Using the data below, gather each line that includes the word "mmfa".

Data excerpts:
Segment Open

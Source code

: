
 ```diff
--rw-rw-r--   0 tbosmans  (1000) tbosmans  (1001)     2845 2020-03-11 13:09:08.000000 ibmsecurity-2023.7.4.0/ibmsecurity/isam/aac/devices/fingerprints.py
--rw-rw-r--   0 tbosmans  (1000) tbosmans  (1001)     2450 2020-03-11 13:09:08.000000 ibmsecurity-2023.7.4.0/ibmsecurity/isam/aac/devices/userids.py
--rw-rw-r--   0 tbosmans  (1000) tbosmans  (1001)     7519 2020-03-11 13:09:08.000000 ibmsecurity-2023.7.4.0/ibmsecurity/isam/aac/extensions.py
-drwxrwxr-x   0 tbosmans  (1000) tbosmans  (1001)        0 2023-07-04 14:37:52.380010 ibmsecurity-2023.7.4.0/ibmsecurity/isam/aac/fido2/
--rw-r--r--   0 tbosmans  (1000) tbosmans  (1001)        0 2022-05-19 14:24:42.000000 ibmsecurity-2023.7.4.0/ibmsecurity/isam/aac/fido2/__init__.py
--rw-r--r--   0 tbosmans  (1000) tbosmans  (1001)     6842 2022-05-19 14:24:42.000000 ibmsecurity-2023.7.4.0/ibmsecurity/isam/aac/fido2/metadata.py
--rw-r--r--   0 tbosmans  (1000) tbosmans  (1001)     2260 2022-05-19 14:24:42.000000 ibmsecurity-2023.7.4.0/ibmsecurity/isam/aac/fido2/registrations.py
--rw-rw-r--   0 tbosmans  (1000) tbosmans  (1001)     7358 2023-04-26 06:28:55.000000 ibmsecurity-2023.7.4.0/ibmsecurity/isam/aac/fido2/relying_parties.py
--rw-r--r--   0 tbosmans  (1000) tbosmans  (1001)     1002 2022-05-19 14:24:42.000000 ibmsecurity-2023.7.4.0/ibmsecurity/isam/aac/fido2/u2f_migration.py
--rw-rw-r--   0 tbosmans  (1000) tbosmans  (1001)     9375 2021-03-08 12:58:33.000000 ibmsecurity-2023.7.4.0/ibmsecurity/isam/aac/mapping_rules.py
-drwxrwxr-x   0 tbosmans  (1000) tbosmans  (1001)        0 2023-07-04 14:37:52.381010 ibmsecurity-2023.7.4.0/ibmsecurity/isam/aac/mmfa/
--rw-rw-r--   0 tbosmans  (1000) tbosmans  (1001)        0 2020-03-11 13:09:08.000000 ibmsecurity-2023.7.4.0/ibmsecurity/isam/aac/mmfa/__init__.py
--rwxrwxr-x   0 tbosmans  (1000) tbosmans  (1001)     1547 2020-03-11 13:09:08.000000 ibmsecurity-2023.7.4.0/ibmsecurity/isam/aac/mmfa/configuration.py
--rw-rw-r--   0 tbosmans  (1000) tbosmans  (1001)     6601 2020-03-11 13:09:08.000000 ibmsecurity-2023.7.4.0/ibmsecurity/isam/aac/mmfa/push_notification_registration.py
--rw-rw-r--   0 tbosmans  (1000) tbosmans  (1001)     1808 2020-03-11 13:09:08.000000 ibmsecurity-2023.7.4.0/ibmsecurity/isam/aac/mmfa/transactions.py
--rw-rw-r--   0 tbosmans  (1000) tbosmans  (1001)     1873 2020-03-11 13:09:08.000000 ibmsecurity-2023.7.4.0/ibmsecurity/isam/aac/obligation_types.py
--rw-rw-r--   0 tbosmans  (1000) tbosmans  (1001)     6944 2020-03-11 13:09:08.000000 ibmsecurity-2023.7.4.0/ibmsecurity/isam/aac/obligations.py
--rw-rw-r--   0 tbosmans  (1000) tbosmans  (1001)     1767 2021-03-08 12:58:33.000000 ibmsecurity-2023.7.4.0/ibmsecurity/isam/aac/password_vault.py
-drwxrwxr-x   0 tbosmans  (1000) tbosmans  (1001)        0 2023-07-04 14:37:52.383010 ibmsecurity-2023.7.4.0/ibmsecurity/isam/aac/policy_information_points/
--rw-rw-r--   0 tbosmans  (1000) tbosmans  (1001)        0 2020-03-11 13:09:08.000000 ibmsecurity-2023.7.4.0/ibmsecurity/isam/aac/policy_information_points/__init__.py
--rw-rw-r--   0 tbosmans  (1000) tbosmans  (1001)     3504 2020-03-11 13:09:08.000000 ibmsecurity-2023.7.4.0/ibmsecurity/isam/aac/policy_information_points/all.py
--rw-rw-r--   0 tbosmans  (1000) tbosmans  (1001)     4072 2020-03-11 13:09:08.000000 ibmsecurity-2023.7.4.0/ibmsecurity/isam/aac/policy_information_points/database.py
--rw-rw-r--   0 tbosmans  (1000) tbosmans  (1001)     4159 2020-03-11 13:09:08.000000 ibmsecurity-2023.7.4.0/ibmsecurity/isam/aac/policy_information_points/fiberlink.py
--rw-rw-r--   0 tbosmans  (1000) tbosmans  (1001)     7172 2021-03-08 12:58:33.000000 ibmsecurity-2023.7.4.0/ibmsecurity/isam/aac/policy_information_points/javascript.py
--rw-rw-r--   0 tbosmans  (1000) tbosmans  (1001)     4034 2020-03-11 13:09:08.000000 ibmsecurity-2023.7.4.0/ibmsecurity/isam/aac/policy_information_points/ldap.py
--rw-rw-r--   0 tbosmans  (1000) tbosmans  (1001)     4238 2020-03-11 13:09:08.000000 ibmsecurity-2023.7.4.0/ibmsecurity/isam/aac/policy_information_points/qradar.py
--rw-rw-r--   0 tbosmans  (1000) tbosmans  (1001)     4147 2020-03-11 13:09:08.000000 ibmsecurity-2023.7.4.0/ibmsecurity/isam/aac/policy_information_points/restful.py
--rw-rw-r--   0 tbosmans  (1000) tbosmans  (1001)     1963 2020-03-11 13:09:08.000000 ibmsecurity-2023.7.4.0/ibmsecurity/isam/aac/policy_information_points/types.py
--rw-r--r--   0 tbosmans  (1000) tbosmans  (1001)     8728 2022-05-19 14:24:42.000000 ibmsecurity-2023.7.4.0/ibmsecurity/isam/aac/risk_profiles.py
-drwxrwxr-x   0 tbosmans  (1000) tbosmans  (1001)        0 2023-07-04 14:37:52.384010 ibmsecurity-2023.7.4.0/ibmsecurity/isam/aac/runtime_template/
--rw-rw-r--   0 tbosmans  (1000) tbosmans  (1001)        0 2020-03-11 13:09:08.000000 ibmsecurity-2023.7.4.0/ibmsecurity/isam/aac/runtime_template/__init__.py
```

Segment Closed

### ANSWER TO THE EXERCISE
-drwxrwxr-x   0 tbosmans  (1000) tbosmans  (1001)        0 2023-07-04 14:37:52.381010 ibmsecurity-2023.7.4.0/ibmsecurity/isam/aac/mmfa/
--rw-rw-r--   0 tbosmans  (1000) tbosmans  (1001)        0 2020-03-11 13:09:08.000000 ibmsecurity-2023.7.4.0/ibmsecurity/isam/aac/mmfa/__init__.py
--rwxrwxr-x   0 tbosmans  (1000) tbosmans  (1001)     1547 2020-03-11 13:09:08.000000 ibmsecurity-2023.7.4.0/ibmsecurity/isam/aac/mmfa/configuration.py
--rw-rw-r--   0 tbosmans  (1000) tbosmans  (1001)     6601 2020-03-11 13:09:08.000000 ibmsecurity-2023.7.4.0/ibmsecurity/isam/aac/mmfa/push_notification_registration.py
--rw-rw-r--   0 tbosmans  (1000) tbosmans  (1001)     1808 2020-03-11 13:09:08.000000 ibmsecurity-2023.7.4.0/ibmsecurity/isam/aac/mmfa/transactions.py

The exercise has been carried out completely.